Records to process
▽

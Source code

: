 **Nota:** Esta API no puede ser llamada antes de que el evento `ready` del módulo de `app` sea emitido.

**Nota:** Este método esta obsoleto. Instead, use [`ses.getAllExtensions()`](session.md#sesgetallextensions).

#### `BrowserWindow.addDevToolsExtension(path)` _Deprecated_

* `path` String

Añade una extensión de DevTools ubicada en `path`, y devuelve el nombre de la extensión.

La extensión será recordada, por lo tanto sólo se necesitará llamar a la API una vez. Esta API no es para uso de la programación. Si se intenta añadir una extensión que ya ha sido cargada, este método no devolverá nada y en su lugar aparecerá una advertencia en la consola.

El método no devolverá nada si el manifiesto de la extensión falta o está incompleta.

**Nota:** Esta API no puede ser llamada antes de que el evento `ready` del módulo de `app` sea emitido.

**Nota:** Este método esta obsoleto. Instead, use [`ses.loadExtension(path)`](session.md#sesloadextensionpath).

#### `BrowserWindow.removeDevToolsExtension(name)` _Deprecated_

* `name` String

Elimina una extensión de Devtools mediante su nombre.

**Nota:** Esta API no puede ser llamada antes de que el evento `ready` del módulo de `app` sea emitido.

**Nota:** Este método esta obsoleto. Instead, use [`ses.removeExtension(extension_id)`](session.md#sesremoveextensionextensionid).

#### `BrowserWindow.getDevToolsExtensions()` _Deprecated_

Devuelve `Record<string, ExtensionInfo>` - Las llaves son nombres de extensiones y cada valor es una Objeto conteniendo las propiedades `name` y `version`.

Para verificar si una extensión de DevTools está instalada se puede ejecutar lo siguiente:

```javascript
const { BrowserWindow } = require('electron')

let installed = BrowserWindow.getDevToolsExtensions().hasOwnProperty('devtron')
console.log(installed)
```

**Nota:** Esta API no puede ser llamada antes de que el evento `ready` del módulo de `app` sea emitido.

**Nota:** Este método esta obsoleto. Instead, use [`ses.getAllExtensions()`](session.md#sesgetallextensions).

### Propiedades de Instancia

△

Problem to solve
Count how many lines above contain the word "nada". Reply with the number alone.

Exercise output
2